On the other hand, it also originated from efficient cross-functional collaboration.
In this process, algorithm team members initiated preliminary validation and technical direction planning, and as the model demonstrated corresponding capabilities, more teams joined in. Among them, the engineering team provided support in training reliability and inference acceleration, the data team quickly supported feature production, and evaluation team members constructed a hexagonal set of evaluation dimensions. The leaders stay actively involved on the front lines, closely monitoring cutting-edge work and technological progress. They maintain close communication with team members across functions on technical details to better coordinate resources and guide project advancement. With everyone's close cooperation, the model was rapidly iterated.

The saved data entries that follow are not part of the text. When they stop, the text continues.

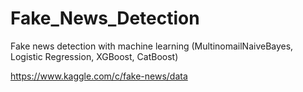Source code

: # Fake_News_Detection

Fake news detection with machine learning (MultinomailNaiveBayes, Logistic Regression, XGBoost, CatBoost)

https://www.kaggle.com/c/fake-news/data
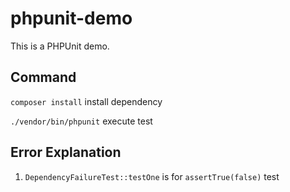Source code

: # phpunit-demo
This is a PHPUnit demo.

## Command

`composer install` install dependency

`./vendor/bin/phpunit` execute test


## Error Explanation

1. `DependencyFailureTest::testOne` is for `assertTrue(false)` test

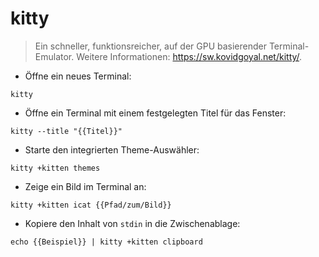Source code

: # kitty

> Ein schneller, funktionsreicher, auf der GPU basierender Terminal-Emulator.
> Weitere Informationen: <https://sw.kovidgoyal.net/kitty/>.

- Öffne ein neues Terminal:

`kitty`

- Öffne ein Terminal mit einem festgelegten Titel für das Fenster:

`kitty --title "{{Titel}}"`

- Starte den integrierten Theme-Auswähler:

`kitty +kitten themes`

- Zeige ein Bild im Terminal an:

`kitty +kitten icat {{Pfad/zum/Bild}}`

- Kopiere den Inhalt von `stdin` in die Zwischenablage:

`echo {{Beispiel}} | kitty +kitten clipboard`

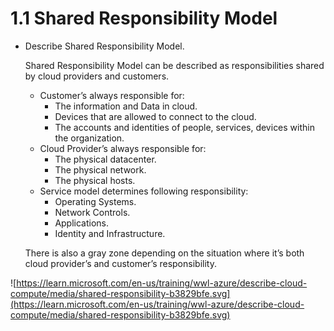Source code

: # 1.1 Shared Responsibility Model

- Describe Shared Responsibility Model.
    
    Shared Responsibility Model can be described as responsibilities shared by cloud providers and customers. 
    
    - Customer’s always responsible for:
        - The information and Data in cloud.
        - Devices that are allowed to connect to the cloud.
        - The accounts and identities of people, services, devices within the organization.
    - Cloud Provider’s always responsible for:
        - The physical datacenter.
        - The physical network.
        - The physical hosts.
    - Service model determines following responsibility:
        - Operating Systems.
        - Network Controls.
        - Applications.
        - Identity and Infrastructure.
    
    There is also a gray zone depending on the situation where it’s both cloud provider’s and customer’s responsibility. 
    

![https://learn.microsoft.com/en-us/training/wwl-azure/describe-cloud-compute/media/shared-responsibility-b3829bfe.svg](https://learn.microsoft.com/en-us/training/wwl-azure/describe-cloud-compute/media/shared-responsibility-b3829bfe.svg)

"Everyone was so focused on optimizing actual effects that they did not have time to test on public sets, which resulted in the delay of the technological report," Lin added.
Ultimately, the team’s collaborative atmosphere is also a key factor driving the project’s efficient progress.
"The keywords for our team are pragmatic and a strong emphasis on technology," said Lin. It is this atmosphere that motivates everyone to be more self-driven and proactive in advancing the project.
"Every team member has the opportunity to engage in activities that suit them and gain a sense of achievement. Seeing the technology implemented and unlocking value, as well as providing new perspectives to peers, gives us the motivation to refine our technological skills," he added earnestly.
As of now, the Doubao (Seed) team has released multiple technological outcomes in the field of voice technology, such as Seed-TTS and Seed-ASR. The team hopes to attract self-driven, pragmatic top talents who aspire to "use technology to change the world," and it welcomes their applications.
Note: The team member interviewed for this article used a pseudonym.